When it comes to jigsaw puzzles, I ran some numbers to see exactly how seasonal they were and found that I was ordering too late in the season.
What I discovered on this virtual back of a napkin was we actually sold double our normal puzzle numbers in November. With this data, numbers I'll often crunch when the mood hits me, I decided to order my puzzles in October instead of November. Our order this year will increase our selection by 125%. We basically ordered every new 2011 puzzle from Ravensburger and every top seller from Springbok. More from Pomegranate will come a little later. We've given up on Educa, by the way. They're far less popular and very expensive. People ask why. I don't know. It's a Spanish thing (they're from Spain, like our expensive Vallejo paints).
Building puzzle clientele is a kind of trial and error experience, mostly because we have a trial and error selection of puzzles.

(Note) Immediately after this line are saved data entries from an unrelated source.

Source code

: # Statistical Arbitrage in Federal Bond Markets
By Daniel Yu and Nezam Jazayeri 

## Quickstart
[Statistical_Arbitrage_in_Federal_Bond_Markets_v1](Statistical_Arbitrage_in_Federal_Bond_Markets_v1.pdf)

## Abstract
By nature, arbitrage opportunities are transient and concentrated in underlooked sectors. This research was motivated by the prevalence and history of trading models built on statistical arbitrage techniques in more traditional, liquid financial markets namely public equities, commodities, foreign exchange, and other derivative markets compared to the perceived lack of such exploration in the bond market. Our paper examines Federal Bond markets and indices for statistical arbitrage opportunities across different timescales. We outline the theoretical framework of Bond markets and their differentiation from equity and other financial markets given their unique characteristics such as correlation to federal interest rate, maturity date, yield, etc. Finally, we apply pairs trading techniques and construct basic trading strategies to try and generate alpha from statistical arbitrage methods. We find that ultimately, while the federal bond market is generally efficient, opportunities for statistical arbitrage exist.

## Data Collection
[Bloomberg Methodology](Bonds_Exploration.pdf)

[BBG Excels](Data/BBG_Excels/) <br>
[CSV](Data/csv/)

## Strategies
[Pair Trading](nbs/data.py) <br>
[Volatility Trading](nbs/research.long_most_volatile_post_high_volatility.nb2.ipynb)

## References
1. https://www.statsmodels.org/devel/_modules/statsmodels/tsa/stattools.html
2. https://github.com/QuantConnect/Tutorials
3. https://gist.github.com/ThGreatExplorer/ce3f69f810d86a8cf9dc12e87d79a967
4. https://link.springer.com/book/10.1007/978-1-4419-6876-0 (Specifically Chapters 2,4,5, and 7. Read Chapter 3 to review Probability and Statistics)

There are casual puzzle collectors, who come in mostly during the holidays and buy whatever looks nice, but the hard core puzzle collectors are a hard nut to crack. They have needs. They call with a bit of artwork in mind looking for a puzzle that may or may not have been created in this millennium. They're really no different than the rest of our gamers. Imagine if we sold Space Marines, but only the best selling SKU's and only the ones in plastic boxes, and only in December, and had no way to special order one we don't stock. That's basically how we do puzzles, which is weak sauce from a retail perspective.

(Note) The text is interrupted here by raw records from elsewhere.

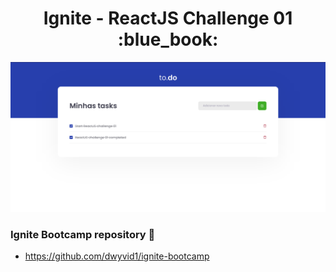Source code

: <h1 align="center">
  Ignite - ReactJS Challenge 01 :blue_book:
</h1>

![preview](https://github.com/dwyvid1/ignite-reactjs-challenge01/blob/main/assets/preview.png)

### Ignite Bootcamp repository :rocket:
* https://github.com/dwyvid1/ignite-bootcamp
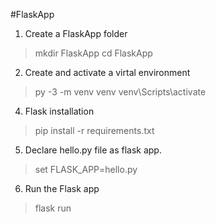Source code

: #FlaskApp

1. Create a FlaskApp folder
	
> mkdir FlaskApp
> cd FlaskApp

2. Create and activate a virtal environment
	
> py -3 -m venv venv
> venv\Scripts\activate
  
4. Flask installation

> pip install -r requirements.txt

5. Declare hello.py file as flask app.

> set FLASK_APP=hello.py

6. Run the Flask app

> flask run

Really what it takes to sell puzzles, I've discovered, is lots of money and lots of space to display what you've bought. It probably requires regularly ordering them, as opposed to what we do, which is order them two or maybe three times a year, only with some sort of promotion to defer costs. For example, by including a couple holiday puzzles from Ravensburger, payment for our large order isn't due until January. Dating (paying the bill farther into the future) is important for something that probably is going to be primarily a seasonal thing.
Of course, the biggest problem with puzzles is it's kind of an aging market. Yes, that sounds harsh, but very few young people come in asking for puzzles for themselves. If you put games on a bell curve by age of customer, you would get something like this:
In fact, you could write an entire doctoral thesis on hobby games and age with the problems in this chart. Not only are classic games becoming a bit obsolete with the aging population, but so are the hobby games. I would put Magic at an average customer age of about 21, 40K a bit older than that, but RPGs and board games tend to skew older.

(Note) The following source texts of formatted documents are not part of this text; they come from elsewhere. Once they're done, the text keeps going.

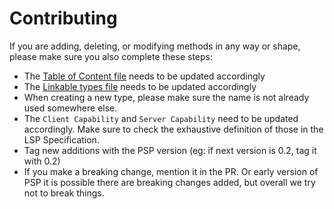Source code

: # Contributing

If you are adding, deleting, or modifying methods in any way or shape, please make sure you also complete these steps:

- The [Table of Content file](_data/specification-0-1-toc.yml) needs to be updated accordingly
- The [Linkable types file](_data/linkableTypes.yml) needs to be updated accordingly
- When creating a new type, please make sure the name is not already used somewhere else.
- The `Client Capability` and `Server Capability` need to be updated accordingly. Make sure to check the exhaustive definition of those in the LSP Specification.
- Tag new additions with the PSP version (eg: if next version is 0.2, tag it with 0.2)
- If you make a breaking change, mention it in the PR. Or early version of PSP it is possible there are breaking changes added, but overall we try not to break things.
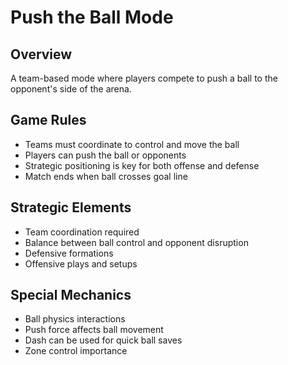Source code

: # Push the Ball Mode

## Overview
A team-based mode where players compete to push a ball to the opponent's side of the arena.

## Game Rules
- Teams must coordinate to control and move the ball
- Players can push the ball or opponents
- Strategic positioning is key for both offense and defense
- Match ends when ball crosses goal line

## Strategic Elements
- Team coordination required
- Balance between ball control and opponent disruption
- Defensive formations
- Offensive plays and setups

## Special Mechanics
- Ball physics interactions
- Push force affects ball movement
- Dash can be used for quick ball saves
- Zone control importance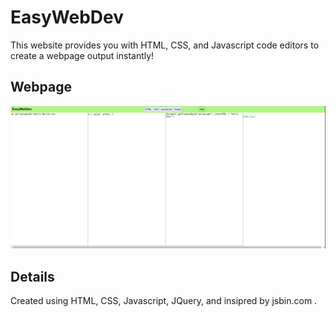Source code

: # EasyWebDev
This website provides you with HTML, CSS, and Javascript code editors to create a webpage output instantly!

## Webpage
![Webpage](https://github.com/SaadMukhtar/EasyWebDev/blob/master/Webpage.png)


## Details
Created using HTML, CSS, Javascript, JQuery, and insipred by jsbin.com .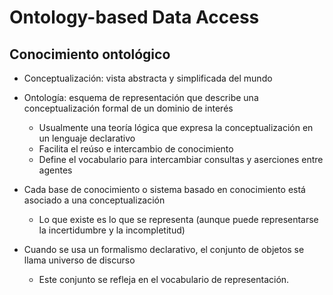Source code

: # Ontology-based Data Access

## Conocimiento ontológico

- Conceptualización: vista abstracta y simplificada del mundo
- Ontología: esquema de representación que describe una conceptualización formal de un dominio de interés
    + Usualmente una teoría lógica que expresa la conceptualización en un lenguaje declarativo
    + Facilita el reúso e intercambio de conocimiento
    + Define el vocabulario para intercambiar consultas y aserciones entre agentes

- Cada base de conocimiento o sistema basado en conocimiento está asociado a una conceptualización
    + Lo que existe es lo que se representa (aunque puede representarse la incertidumbre y la incompletitud)
- Cuando se usa un formalismo declarativo, el conjunto de objetos se llama universo de discurso
    + Este conjunto se refleja en el vocabulario de representación.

This is also why you see us trying so hard to accommodate Yu-Gi-Oh, which represents a swath of the hobby game market that almost entirely owns the under 18 demographic. Compare that to the actual population break down and you can see it's a market under-served by the game trade:
One positive out of all these fancy charts is the coming geritocracy. If gamers can accept their hobby as a "life game," a term my father once described for such activities as bowling and golf, then they could potentially change what retirement looks like in the future. Shuffleboard and putting greens in retirement communities may one day be terrain tables and card tournaments.